Depuis 342 ans, on ne sait toujours pas ce qu'il est advenu du Griffon, ce brigantin de 45 tonneaux que le découvreur de la Louisiane, René Robert Cavelier de La Salle, avait fait construire dans le Lac Érié et avec lequel il comptait explorer le cours du Mississippi. Avait-il sombré au cours d'une des redoutables tempêtes que connaissent les Grands Lacs ou son équipage de six hommes l'avait-il sabordé après s'être emparé de sa précieuse cargaison de fourrures ?
Route de voyages de La Salle, 1670-1687
En 1667, lorsqu'il arrive en Nouvelle-France, Cavelier de La Salle a 24 ans et une immense envie d'entreprendre. Il comprend vite que l'aventure se passe à l'ouest et commence à prendre part à des reconnaissances vers la région des Grands Lacs. Six ans après, deux voyageurs, un missionnaire français, le Père Marquette, et un aventurier canadien, Louis Joliet, empruntent la rivière des Illinois et découvrent le Mississippi (1673).
Dollar en argent frappé en 1936 à l'effigie du pionnier Louis Joliet (1645-1700) |
Timbre américain de 1968 en l'honneur de l'explorateur Jacques Marquette (1637-1675) |
Les moyens leur manquent pour aller plus loin et ils s'arrêtent à la hauteur du 34ème parallèle. À l'époque, ces voyages s'accomplissent à bord de frêles canots. Ceux-ci ont une armature en bois recouverte d'écorce qui leur confère une légèreté appréciable lors des portages, ces passages parcourus à pied pour contourner les rapides. Mais, dès qu'il s'agit de naviguer sur ces mers intérieures que sont les Grands Lacs, il faut disposer de bateaux plus grands et plus robustes. Aussi, lorsqu'il entreprend de poursuivre, neuf ans plus tard, l'œuvre de Marquette et Joliet, La Salle décide de se doter d'un véritable navire qu'il fera construire dans le lac Érié. Deux ans plus tôt (en 1678), son lieutenant, La Motte, a découvert l'immense cataracte qui sépare l'Érié de l'Ontario, et qu'il a baptisée Sault-de-Conty (avant qu'on ne la connaisse sous le nom de Chutes du Niagara).

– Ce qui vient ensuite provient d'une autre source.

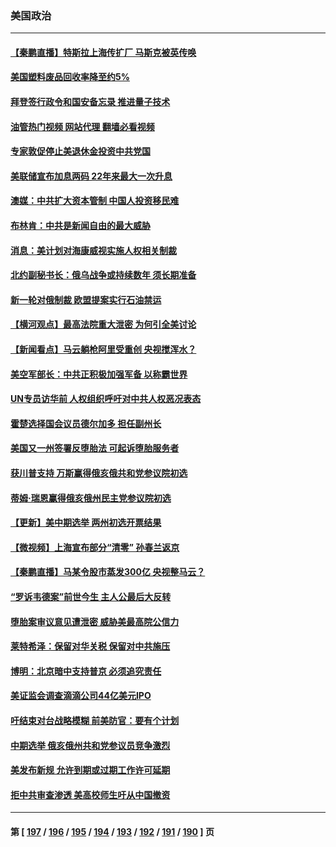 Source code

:### 美国政治
---
#### [【秦鹏直播】特斯拉上海传扩厂 马斯克被英传唤](../../pages/ncid1078159/n13727348.md?05050845) 
#### [美国塑料废品回收率降至约5%](../../pages/ncid1078159/n13727330.md?05050845) 
#### [拜登签行政令和国安备忘录 推进量子技术](../../pages/ncid1078159/n13727234.md?05050845) 
#### [油管热门视频 网站代理 翻墙必看视频](http://209.222.30.114:81/youtube.html?05050845)
#### [专家敦促停止美退休金投资中共党国](../../pages/ncid1078159/n13727289.md?05050845) 
#### [美联储宣布加息两码 22年来最大一次升息](../../pages/ncid1078159/n13727237.md?05050845) 
#### [澳媒：中共扩大资本管制 中国人投资移民难](../../pages/ncid1078159/n13727233.md?05050845) 
#### [布林肯：中共是新闻自由的最大威胁](../../pages/ncid1078159/n13727223.md?05050845) 
#### [消息：美计划对海康威视实施人权相关制裁](../../pages/ncid1078159/n13727090.md?05050845) 
#### [北约副秘书长：俄乌战争或持续数年 须长期准备](../../pages/ncid1078159/n13727098.md?05050845) 
#### [新一轮对俄制裁 欧盟提案实行石油禁运](../../pages/ncid1078159/n13726977.md?05050845) 
#### [【横河观点】最高法院重大泄密 为何引全美讨论](../../pages/ncid1078159/n13726525.md?05050845) 
#### [【新闻看点】马云躺枪阿里受重创 央视搅浑水？](../../pages/ncid1078159/n13726396.md?05050845) 
#### [美空军部长：中共正积极加强军备 以称霸世界](../../pages/ncid1078159/n13726877.md?05050845) 
#### [UN专员访华前 人权组织呼吁对中共人权恶况表态](../../pages/ncid1078159/n13726715.md?05050845) 
#### [霍楚选择国会议员德尔加多 担任副州长](../../pages/ncid1078159/n13726686.md?05050845) 
#### [美国又一州签署反堕胎法 可起诉堕胎服务者](../../pages/ncid1078159/n13726564.md?05050845) 
#### [获川普支持 万斯赢得俄亥俄共和党参议院初选](../../pages/ncid1078159/n13726613.md?05050845) 
#### [蒂姆·瑞恩赢得俄亥俄州民主党参议院初选](../../pages/ncid1078159/n13726578.md?05050845) 
#### [【更新】美中期选举 两州初选开票结果](../../pages/ncid1078159/n13726542.md?05050845) 
#### [【微视频】上海宣布部分“清零” 孙春兰返京](../../pages/ncid1078159/n13726317.md?05050845) 
#### [【秦鹏直播】马某令股市蒸发300亿 央视整马云？](../../pages/ncid1078159/n13726490.md?05050845) 
#### [“罗诉韦德案”前世今生 主人公最后大反转](../../pages/ncid1078159/n13726378.md?05050845) 
#### [堕胎案审议意见遭泄密 威胁美最高院公信力](../../pages/ncid1078159/n13726415.md?05050845) 
#### [莱特希泽：保留对华关税 保留对中共施压](../../pages/ncid1078159/n13726477.md?05050845) 
#### [博明：北京暗中支持普京 必须追究责任](../../pages/ncid1078159/n13726270.md?05050845) 
#### [美证监会调查滴滴公司44亿美元IPO](../../pages/ncid1078159/n13726424.md?05050845) 
#### [吁结束对台战略模糊 前美防官：要有个计划](../../pages/ncid1078159/n13726430.md?05050845) 
#### [中期选举 俄亥俄州共和党参议员竞争激烈](../../pages/ncid1078159/n13726311.md?05050845) 
#### [美发布新规 允许到期或过期工作许可延期](../../pages/ncid1078159/n13726408.md?05050845) 
#### [拒中共审查渗透 美高校师生吁从中国撤资](../../pages/ncid1078159/n13726349.md?05050845) 

---
#### 第 [ [197](./197.md?05050845) / [196](./196.md?05050845) / [195](./195.md?05050845) / [194](./194.md?05050845) / [193](./193.md?05050845) / [192](./192.md?05050845) / [191](./191.md?05050845) / [190](./190.md?05050845) ] 页
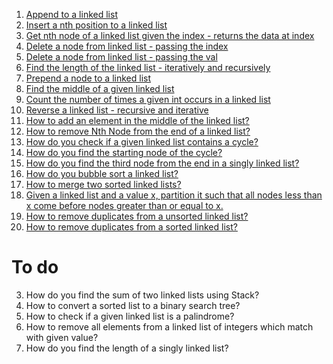 1. [Append to a linked list](https://github.com/RakshithNM/linkedlistgo/blob/main/insertLinkedList.go)
2. [Insert a nth position to a linked list](https://github.com/RakshithNM/linkedlistgo/blob/main/insertAtNthPositionLinkedList.go)
3. [Get nth node of a linked list given the index - returns the data at index](https://github.com/RakshithNM/linkedlistgo/blob/main/getNthNodeLinkedList.go)
4. [Delete a node from linked list - passing the index](https://github.com/RakshithNM/linkedlistgo/blob/main/deleteWithIndexLinkedList.go)
5. [Delete a node from linked list - passing the val](https://github.com/RakshithNM/linkedlistgo/blob/main/deleteWithValueLinkedList.go)
6. [Find the length of the linked list - iteratively and recursively](https://github.com/RakshithNM/linkedlistgo/blob/main/lengthLinkedList.go)
7. [Prepend a node to a linked list](https://github.com/RakshithNM/linkedlistgo/blob/main/prependLinkedList.go)
8. [Find the middle of a given linked list](https://github.com/RakshithNM/linkedlistgo/blob/main/getMiddleLinkedList.go)
9. [Count the number of times a given int occurs in a linked list](https://github.com/RakshithNM/linkedlistgo/blob/main/countOccurenceLinkedList.go)
10. [Reverse a linked list - recursive and iterative](https://github.com/RakshithNM/linkedlistgo/blob/main/reverseLinkedListIandR.go)
11. [How to add an element in the middle of the linked list?](https://github.com/RakshithNM/linkedlistgo/blob/main/addNodeToMiddleLinkedlist.go)
12. [How to remove Nth Node from the end of a linked list?](https://github.com/RakshithNM/linkedlistgo/blob/main/deleteLastNodeLinkedlist.go)
13. [How do you check if a given linked list contains a cycle?](https://github.com/RakshithNM/linkedlistgo/blob/main/checkIfCyclicLinkedlist.go)
14. [How do you find the starting node of the cycle?](https://github.com/RakshithNM/linkedlistgo/blob/main/startingNodeOfaCycleLinkedlist.go)
15. [How do you find the third node from the end in a singly linked list?](https://github.com/RakshithNM/linkedlistgo/blob/main/thirdNodeFromEndLinkedlist.go)
16. [How do you bubble sort a linked list?](https://github.com/RakshithNM/linkedlistgo/blob/main/bubblesortLinkedList.go)
17. [How to merge two sorted linked lists?](https://github.com/RakshithNM/linkedlistgo/blob/main/mergeSortedLinkedList.go)
18. [Given a linked list and a value x, partition it such that all nodes less than x come before nodes greater than or equal to x.](https://github.com/RakshithNM/linkedlistgo/blob/main/arrangementLinkedList.go)
19. [How to remove duplicates from a unsorted linked list?](https://github.com/RakshithNM/linkedlistgo/blob/main/removeDuplicatesUnsortedLinkedList.go)
20. [How to remove duplicates from a sorted linked list?](https://github.com/RakshithNM/linkedlistgo/blob/main/removeDuplicatesSortedLinkedList.go)

# To do
3. How do you find the sum of two linked lists using Stack?
7. How to convert a sorted list to a binary search tree?
11. How to check if a given linked list is a palindrome?
12. How to remove all elements from a linked list of integers which match with given value?
14. How do you find the length of a singly linked list?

C'est donc au-delà de cet obstacle infranchissable qu'il lui faut posséder ce qui sera le premier navire
à voguer sur les Grands Lacs. Ce brigantin, il le nomme Griffon en l'honneur du gouverneur du Canada de l'époque, Louis de Buade, comte de Frontenac, dont les armoiries familiales portent l'animal mythologique à tête d'aigle et corps de lion : « D'azur à trois pattes de griffon ».
Armoiries des Frontenac : D'azur à trois pattes de griffon |
La construction du navire, réalisée en six semaines, en pleine brousse et avec les moyens du bord, est une prouesse technique de celui qui l'a dirigée, Henri de Tonti. Malheureusement, le Griffon se perd en 1680 dans le lac Michigan, dans ce que l'on appelle alors la Baie des Puants et que l'on rebaptisera plus tard la Baie Verte, alias Green Bay.
la Baie Verte |
La perte est un coup dur pour La Salle. Il se trouve privé de son navire-amiral et perd aussi la cargaison de fourrures qui devait contribuer au financement de l'expédition. Malgré cela, il descendra le Mississippi et découvrira la Louisiane. Il n'empêche qu'un an plus tard, Cavelier de La Salle ira interroger les indiens Potawatomi pour tenter d'élucider cette disparition.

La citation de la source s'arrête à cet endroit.